Work task |
From the records below, find each line with the string "adresa" and copy it.
*** Opening of Supplied material ***
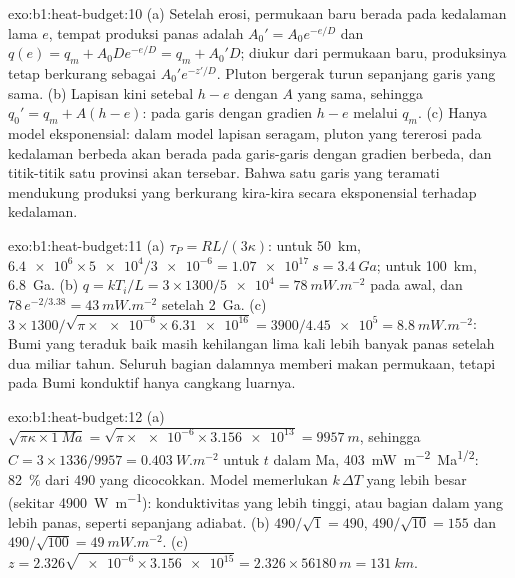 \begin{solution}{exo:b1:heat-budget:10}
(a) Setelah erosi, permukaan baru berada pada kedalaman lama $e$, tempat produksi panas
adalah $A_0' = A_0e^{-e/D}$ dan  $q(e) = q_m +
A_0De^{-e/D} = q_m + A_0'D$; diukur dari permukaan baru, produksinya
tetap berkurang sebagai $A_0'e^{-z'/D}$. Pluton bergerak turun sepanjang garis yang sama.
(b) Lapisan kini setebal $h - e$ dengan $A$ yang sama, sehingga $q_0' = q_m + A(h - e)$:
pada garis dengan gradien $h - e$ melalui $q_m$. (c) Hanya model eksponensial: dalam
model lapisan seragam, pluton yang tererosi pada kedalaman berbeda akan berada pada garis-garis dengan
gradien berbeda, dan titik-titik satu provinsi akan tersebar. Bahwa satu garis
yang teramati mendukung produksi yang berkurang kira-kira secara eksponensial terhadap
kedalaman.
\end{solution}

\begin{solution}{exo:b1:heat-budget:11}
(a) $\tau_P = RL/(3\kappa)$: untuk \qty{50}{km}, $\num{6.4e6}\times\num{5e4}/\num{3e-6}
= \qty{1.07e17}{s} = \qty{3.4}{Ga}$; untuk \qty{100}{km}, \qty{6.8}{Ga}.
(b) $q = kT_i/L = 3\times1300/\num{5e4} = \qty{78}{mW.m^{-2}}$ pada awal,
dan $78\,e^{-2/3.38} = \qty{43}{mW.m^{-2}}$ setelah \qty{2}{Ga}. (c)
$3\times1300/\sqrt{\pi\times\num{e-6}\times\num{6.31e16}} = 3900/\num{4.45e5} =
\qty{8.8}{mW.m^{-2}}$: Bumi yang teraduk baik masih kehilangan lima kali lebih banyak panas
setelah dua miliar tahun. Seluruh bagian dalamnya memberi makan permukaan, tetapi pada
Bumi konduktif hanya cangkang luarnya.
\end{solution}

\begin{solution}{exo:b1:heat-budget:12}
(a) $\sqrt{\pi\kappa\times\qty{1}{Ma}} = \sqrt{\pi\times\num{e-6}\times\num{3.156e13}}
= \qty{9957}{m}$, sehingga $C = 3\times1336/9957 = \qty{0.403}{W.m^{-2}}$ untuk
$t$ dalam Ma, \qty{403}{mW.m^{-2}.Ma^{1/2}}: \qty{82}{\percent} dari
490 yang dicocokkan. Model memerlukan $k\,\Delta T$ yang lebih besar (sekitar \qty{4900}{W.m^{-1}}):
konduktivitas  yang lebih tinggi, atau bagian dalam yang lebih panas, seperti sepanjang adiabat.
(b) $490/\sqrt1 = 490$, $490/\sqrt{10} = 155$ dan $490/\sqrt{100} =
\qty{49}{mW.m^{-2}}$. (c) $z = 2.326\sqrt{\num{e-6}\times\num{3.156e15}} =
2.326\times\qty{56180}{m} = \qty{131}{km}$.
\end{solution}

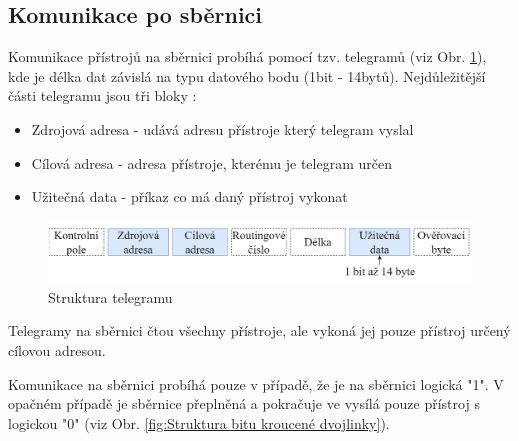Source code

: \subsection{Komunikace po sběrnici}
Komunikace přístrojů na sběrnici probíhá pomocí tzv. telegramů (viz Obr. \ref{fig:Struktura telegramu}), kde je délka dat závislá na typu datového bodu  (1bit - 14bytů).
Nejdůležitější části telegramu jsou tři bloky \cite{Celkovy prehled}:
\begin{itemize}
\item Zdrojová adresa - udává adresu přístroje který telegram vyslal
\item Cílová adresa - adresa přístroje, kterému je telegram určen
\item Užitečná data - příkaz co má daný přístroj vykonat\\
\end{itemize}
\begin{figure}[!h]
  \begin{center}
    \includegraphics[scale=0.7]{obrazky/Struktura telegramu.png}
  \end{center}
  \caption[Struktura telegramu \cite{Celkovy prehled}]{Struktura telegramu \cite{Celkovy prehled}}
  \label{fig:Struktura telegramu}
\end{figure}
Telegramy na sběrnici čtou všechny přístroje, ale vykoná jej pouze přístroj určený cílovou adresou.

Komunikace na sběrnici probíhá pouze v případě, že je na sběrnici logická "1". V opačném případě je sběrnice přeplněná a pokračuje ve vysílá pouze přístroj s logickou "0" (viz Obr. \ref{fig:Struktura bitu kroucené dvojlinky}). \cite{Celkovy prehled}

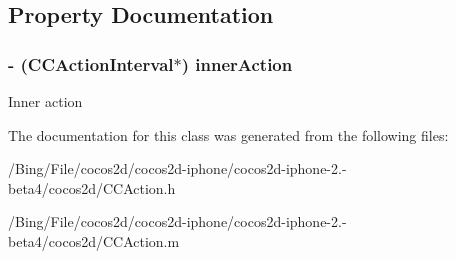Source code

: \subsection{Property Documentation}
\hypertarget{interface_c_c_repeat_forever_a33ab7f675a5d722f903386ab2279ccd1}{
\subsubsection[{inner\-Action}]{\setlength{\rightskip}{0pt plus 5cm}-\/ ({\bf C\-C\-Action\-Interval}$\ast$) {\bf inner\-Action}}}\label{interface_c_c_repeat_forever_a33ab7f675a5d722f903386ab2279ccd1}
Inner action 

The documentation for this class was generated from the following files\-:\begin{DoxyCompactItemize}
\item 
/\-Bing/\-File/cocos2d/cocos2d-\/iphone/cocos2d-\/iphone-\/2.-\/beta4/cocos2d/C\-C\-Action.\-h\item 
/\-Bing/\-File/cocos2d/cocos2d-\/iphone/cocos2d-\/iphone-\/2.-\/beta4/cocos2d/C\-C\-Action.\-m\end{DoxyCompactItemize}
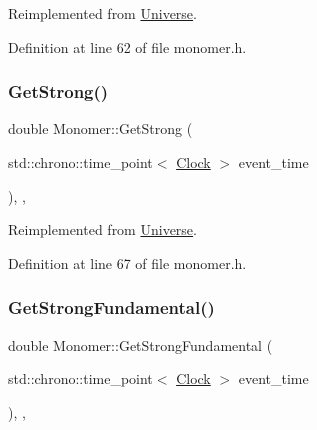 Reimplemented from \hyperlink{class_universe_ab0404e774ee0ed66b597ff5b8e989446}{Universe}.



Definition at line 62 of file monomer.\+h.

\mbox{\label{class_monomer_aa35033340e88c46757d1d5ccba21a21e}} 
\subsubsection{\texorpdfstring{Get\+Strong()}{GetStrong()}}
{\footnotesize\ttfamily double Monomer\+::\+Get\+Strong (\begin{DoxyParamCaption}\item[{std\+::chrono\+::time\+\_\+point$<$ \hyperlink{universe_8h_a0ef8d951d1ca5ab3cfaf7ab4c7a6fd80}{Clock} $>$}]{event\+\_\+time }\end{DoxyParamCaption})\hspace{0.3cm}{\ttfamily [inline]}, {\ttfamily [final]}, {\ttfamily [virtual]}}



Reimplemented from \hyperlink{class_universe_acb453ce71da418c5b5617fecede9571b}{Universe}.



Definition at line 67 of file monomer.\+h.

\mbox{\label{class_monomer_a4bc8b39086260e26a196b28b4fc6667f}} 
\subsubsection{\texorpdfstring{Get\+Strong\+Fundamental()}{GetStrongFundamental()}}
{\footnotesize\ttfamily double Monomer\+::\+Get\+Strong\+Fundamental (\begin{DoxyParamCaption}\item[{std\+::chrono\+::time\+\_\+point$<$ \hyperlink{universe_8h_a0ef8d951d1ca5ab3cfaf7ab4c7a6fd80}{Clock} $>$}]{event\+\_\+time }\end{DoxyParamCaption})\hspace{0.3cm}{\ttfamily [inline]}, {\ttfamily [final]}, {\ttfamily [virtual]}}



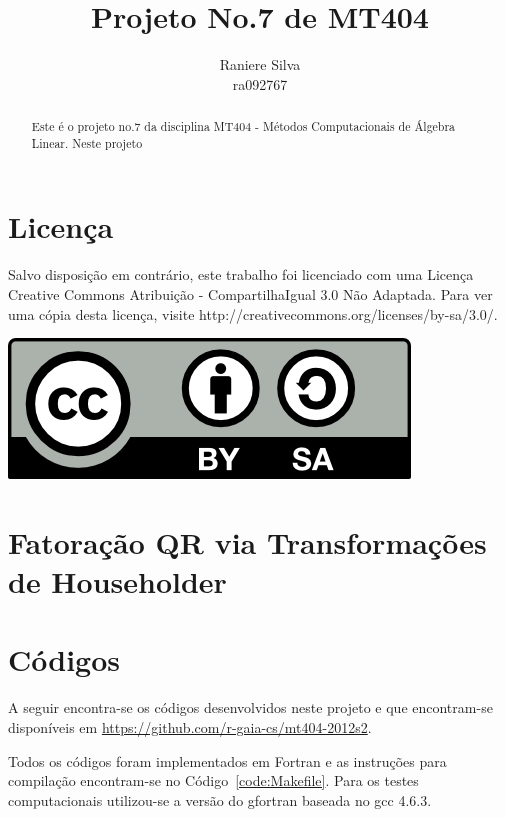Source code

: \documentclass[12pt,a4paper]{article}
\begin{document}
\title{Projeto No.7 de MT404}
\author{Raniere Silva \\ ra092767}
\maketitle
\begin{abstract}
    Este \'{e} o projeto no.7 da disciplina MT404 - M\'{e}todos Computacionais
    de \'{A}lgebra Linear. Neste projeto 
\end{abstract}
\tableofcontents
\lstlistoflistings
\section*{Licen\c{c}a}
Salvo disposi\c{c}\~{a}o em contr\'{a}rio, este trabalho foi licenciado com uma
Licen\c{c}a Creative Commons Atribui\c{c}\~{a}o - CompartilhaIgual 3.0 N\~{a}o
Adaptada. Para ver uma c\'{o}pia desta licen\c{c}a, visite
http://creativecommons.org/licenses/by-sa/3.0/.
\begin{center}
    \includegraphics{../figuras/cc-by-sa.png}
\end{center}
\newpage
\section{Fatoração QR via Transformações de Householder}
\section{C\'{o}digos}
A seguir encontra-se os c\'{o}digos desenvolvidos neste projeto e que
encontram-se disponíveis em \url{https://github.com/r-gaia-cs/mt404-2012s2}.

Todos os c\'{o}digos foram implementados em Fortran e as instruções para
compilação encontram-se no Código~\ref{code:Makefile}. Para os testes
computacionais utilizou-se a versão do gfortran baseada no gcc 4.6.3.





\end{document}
*** Close of Supplied material ***
Solution |
\item Zdrojová adresa - udává adresu přístroje který telegram vyslal
\item Cílová adresa - adresa přístroje, kterému je telegram určen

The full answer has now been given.